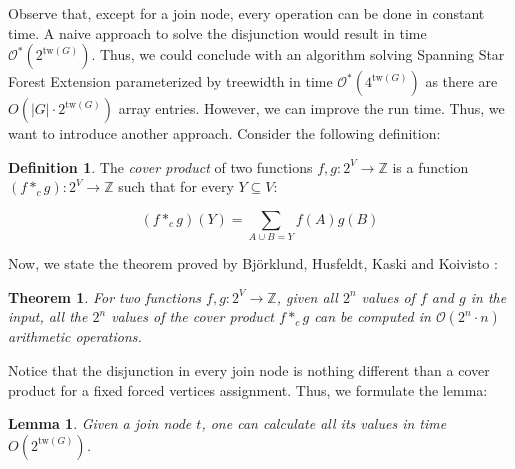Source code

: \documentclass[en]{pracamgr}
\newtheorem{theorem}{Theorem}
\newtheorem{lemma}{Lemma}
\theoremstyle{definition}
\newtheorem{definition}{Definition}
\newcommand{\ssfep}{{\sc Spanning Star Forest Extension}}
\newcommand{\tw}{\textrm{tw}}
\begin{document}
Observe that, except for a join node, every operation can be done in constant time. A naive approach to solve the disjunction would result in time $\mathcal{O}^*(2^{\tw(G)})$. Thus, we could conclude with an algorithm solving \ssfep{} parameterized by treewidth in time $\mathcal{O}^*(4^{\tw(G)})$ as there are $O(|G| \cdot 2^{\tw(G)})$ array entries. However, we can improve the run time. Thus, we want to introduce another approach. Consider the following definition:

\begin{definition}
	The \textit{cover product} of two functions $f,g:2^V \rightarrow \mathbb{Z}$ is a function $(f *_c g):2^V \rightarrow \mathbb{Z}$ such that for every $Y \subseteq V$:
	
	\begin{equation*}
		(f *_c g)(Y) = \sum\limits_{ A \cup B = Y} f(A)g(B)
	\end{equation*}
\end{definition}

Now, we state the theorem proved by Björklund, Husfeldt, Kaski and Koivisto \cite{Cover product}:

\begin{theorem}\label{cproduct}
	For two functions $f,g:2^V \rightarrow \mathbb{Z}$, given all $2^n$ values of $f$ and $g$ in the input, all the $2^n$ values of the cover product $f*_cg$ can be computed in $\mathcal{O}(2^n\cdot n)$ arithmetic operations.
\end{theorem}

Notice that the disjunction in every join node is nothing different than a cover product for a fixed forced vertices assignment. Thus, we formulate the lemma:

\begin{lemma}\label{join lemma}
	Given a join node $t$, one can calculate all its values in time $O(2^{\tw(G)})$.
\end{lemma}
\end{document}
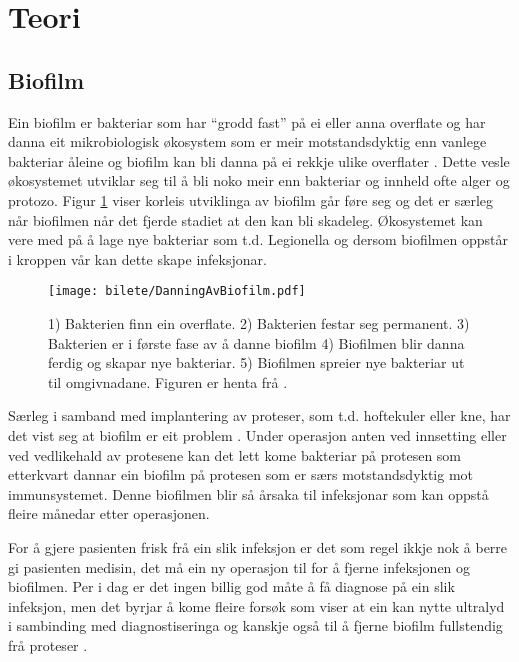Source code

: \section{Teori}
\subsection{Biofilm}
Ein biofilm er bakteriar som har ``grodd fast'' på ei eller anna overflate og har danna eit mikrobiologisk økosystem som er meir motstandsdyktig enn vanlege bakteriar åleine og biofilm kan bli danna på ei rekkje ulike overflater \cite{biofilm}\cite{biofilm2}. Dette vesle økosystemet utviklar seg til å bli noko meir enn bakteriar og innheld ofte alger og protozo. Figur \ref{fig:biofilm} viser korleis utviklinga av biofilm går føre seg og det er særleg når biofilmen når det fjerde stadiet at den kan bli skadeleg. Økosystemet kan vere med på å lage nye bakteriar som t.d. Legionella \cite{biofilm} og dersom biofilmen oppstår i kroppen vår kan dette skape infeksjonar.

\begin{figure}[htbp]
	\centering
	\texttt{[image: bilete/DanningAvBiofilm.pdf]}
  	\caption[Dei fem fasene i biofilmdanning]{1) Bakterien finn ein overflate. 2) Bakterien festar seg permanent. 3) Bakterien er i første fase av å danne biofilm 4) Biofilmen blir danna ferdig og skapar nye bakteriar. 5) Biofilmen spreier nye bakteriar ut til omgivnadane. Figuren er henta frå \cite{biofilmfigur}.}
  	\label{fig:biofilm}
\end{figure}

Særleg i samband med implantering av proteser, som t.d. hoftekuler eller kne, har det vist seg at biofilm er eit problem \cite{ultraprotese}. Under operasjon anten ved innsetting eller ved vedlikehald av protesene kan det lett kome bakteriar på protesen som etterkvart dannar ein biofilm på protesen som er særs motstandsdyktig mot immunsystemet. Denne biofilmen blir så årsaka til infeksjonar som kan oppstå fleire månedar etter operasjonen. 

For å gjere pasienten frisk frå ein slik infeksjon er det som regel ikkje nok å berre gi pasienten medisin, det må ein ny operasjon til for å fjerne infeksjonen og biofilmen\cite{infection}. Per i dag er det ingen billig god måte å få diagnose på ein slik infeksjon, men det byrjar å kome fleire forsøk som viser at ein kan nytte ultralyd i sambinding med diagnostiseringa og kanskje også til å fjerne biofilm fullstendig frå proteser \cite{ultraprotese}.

* What you need to do *
Look through the entries above, and wherever a line holds the word "disjunction", copy it.

* Output of the task *
Observe that, except for a join node, every operation can be done in constant time. A naive approach to solve the disjunction would result in time $\mathcal{O}^*(2^{\tw(G)})$. Thus, we could conclude with an algorithm solving \ssfep{} parameterized by treewidth in time $\mathcal{O}^*(4^{\tw(G)})$ as there are $O(|G| \cdot 2^{\tw(G)})$ array entries. However, we can improve the run time. Thus, we want to introduce another approach. Consider the following definition:
Notice that the disjunction in every join node is nothing different than a cover product for a fixed forced vertices assignment. Thus, we formulate the lemma:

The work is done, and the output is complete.